_Problem to solve_. Once the line with "##### 网址：http://www." is found in the entries below, print it and each following line exactly, stopping after the line with "#### 优佳雅 Yojiya 本店"; print nothing else.
━━━━━ Stored data
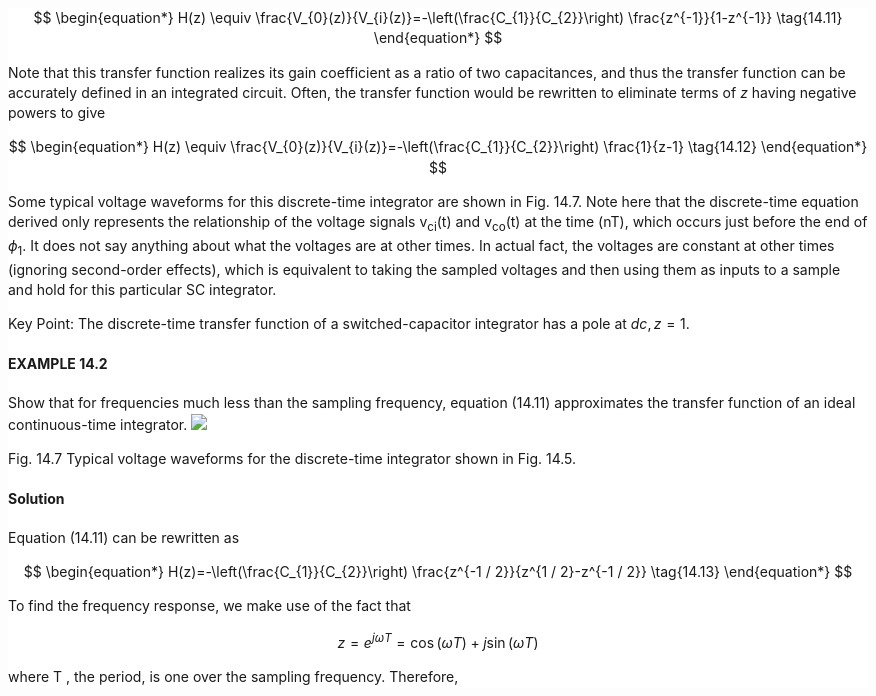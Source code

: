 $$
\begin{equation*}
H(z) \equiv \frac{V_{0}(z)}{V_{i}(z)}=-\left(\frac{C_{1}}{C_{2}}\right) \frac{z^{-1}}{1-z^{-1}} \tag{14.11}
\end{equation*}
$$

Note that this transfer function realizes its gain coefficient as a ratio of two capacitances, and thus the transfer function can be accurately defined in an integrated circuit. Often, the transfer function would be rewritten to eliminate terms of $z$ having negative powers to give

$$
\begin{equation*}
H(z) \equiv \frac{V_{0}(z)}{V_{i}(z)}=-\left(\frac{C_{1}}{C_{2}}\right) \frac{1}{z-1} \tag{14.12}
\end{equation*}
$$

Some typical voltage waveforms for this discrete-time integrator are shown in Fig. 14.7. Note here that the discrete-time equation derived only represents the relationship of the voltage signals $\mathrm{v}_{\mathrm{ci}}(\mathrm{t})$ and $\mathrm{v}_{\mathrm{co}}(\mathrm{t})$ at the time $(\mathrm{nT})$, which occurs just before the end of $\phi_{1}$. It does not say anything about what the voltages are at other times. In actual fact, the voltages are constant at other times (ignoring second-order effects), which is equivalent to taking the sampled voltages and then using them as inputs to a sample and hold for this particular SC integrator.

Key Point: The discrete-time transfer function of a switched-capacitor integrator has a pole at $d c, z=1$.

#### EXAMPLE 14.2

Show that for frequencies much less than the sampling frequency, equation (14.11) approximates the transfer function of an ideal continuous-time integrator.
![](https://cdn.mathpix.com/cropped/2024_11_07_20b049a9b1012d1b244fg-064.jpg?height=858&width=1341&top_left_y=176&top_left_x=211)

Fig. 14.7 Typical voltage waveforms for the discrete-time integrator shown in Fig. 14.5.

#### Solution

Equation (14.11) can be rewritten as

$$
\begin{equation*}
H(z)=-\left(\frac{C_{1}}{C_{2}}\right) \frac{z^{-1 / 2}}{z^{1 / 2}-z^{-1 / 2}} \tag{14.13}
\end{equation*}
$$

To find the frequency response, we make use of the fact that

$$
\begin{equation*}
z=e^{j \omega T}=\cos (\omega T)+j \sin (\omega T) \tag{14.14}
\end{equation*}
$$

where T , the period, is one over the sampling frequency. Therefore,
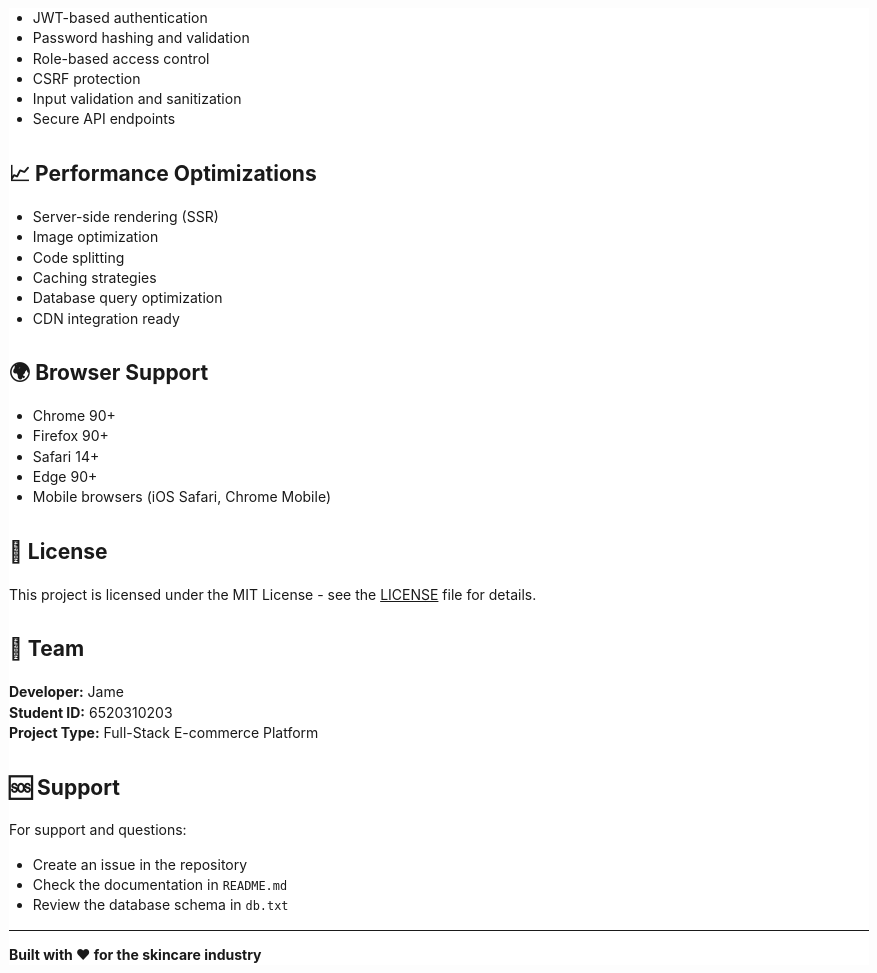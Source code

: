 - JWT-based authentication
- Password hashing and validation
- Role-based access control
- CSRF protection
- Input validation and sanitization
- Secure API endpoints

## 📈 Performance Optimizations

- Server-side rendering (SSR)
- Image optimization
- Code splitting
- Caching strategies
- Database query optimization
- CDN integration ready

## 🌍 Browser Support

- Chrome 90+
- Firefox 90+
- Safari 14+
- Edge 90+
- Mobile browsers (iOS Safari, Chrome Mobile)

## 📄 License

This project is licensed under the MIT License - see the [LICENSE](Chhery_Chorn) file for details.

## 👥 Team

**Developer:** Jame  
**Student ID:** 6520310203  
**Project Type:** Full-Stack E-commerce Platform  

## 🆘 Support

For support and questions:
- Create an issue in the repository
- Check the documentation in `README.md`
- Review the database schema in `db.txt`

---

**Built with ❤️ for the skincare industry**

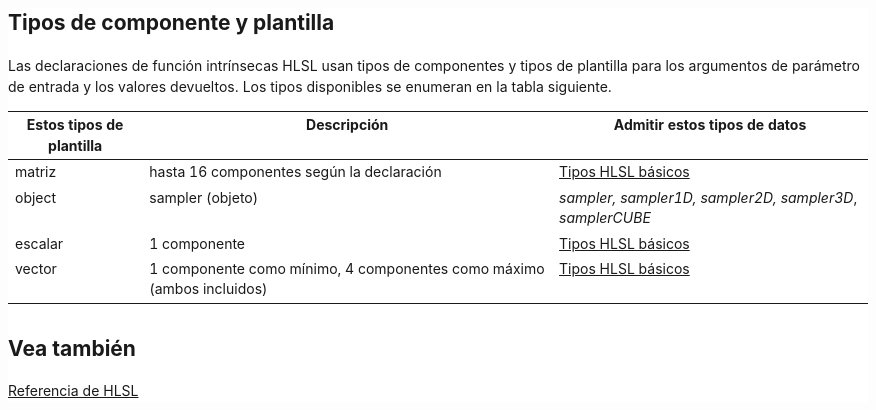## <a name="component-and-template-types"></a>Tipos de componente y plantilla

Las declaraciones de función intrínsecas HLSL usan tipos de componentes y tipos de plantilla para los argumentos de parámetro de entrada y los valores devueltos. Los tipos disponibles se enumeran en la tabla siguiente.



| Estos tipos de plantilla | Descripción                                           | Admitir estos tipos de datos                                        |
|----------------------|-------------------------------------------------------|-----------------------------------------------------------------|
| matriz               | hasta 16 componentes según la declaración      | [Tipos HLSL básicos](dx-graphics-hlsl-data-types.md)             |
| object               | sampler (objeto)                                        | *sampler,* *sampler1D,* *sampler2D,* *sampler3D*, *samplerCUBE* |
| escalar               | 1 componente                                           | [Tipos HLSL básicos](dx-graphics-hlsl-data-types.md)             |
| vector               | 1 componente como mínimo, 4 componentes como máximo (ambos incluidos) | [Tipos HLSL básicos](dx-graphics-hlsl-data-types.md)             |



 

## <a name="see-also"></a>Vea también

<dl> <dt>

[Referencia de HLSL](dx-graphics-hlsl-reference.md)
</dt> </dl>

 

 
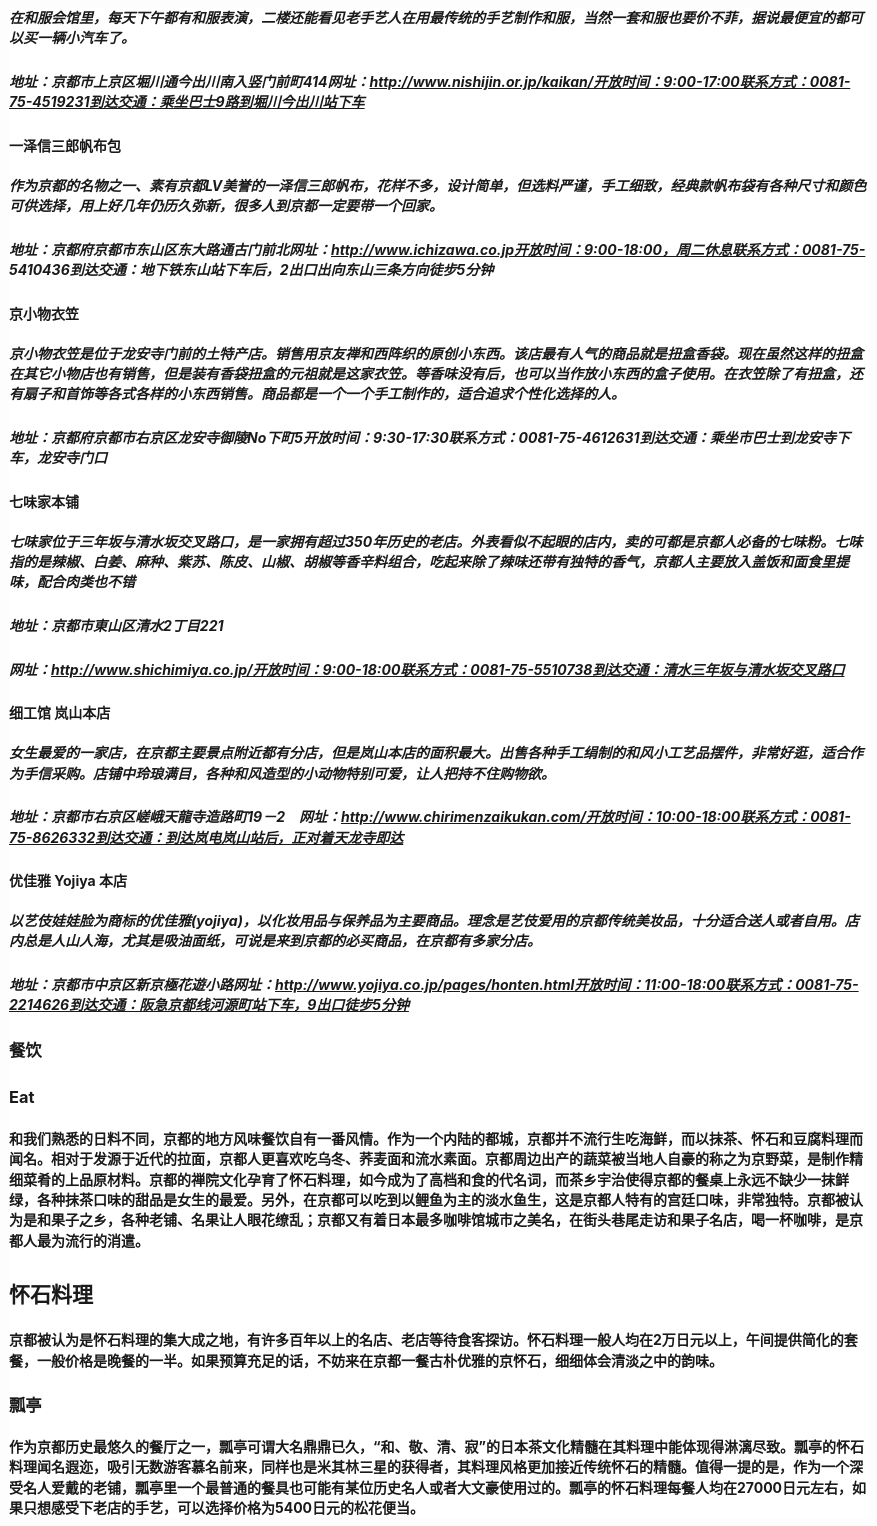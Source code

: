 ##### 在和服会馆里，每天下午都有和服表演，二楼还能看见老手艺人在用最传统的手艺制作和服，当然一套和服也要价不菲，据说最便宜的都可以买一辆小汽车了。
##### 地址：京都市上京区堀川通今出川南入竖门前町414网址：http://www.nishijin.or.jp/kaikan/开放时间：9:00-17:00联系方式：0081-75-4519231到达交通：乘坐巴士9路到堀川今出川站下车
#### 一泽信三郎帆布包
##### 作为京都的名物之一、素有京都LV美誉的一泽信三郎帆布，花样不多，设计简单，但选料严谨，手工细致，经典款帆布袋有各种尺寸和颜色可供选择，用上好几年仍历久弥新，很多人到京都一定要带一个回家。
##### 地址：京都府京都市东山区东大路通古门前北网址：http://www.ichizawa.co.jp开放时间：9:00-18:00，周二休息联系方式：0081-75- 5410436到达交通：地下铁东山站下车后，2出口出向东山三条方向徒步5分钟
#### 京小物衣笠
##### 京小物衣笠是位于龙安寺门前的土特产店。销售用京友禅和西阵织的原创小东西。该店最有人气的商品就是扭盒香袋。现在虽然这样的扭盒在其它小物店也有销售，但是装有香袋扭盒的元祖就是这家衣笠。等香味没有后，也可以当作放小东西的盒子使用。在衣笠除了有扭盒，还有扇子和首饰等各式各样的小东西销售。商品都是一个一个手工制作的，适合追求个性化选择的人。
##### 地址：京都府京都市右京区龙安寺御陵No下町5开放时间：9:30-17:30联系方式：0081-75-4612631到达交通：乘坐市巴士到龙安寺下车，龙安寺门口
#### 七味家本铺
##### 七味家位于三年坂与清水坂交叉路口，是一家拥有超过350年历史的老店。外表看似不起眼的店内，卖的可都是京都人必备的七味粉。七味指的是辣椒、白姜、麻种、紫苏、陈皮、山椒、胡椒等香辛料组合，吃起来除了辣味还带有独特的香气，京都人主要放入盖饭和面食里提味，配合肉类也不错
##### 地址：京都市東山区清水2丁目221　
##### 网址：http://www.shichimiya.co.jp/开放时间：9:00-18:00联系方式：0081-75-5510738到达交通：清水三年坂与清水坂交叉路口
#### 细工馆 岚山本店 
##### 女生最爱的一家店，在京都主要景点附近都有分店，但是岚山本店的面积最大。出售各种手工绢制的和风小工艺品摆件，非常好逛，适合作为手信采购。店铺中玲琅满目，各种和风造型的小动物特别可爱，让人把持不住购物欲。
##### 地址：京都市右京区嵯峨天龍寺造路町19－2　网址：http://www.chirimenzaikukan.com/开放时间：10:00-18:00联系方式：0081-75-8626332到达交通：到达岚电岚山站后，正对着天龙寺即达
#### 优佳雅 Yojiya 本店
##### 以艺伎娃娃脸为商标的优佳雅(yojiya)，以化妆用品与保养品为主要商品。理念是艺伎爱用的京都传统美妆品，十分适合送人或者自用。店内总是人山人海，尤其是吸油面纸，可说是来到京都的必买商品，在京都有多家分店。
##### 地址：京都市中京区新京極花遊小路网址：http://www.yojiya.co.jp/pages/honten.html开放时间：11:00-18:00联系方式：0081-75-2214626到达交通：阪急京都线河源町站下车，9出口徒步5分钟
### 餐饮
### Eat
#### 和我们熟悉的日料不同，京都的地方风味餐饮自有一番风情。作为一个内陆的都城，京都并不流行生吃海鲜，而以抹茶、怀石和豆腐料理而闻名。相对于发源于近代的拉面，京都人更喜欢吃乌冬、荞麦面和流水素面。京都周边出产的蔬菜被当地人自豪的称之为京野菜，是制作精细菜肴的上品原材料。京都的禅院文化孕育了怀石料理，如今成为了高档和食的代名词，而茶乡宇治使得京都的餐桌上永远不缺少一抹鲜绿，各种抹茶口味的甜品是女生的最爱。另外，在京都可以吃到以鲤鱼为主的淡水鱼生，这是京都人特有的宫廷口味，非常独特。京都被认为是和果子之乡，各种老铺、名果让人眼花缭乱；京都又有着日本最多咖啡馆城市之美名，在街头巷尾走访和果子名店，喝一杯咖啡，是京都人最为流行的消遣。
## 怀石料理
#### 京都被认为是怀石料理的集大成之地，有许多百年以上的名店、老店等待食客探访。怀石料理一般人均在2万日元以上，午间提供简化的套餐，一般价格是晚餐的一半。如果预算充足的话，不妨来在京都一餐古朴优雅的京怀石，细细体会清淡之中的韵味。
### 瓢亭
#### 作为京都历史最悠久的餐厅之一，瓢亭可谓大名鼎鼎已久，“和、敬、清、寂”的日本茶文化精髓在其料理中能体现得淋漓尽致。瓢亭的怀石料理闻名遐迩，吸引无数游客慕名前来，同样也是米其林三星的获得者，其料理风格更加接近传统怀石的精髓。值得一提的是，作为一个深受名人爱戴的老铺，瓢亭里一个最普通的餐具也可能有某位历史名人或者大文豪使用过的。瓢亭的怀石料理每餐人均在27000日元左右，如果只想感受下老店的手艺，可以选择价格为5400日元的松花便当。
━━━━━━━━━━
_Answer_.
##### 网址：http://www.shichimiya.co.jp/开放时间：9:00-18:00联系方式：0081-75-5510738到达交通：清水三年坂与清水坂交叉路口
#### 细工馆 岚山本店 
##### 女生最爱的一家店，在京都主要景点附近都有分店，但是岚山本店的面积最大。出售各种手工绢制的和风小工艺品摆件，非常好逛，适合作为手信采购。店铺中玲琅满目，各种和风造型的小动物特别可爱，让人把持不住购物欲。
##### 地址：京都市右京区嵯峨天龍寺造路町19－2　网址：http://www.chirimenzaikukan.com/开放时间：10:00-18:00联系方式：0081-75-8626332到达交通：到达岚电岚山站后，正对着天龙寺即达
#### 优佳雅 Yojiya 本店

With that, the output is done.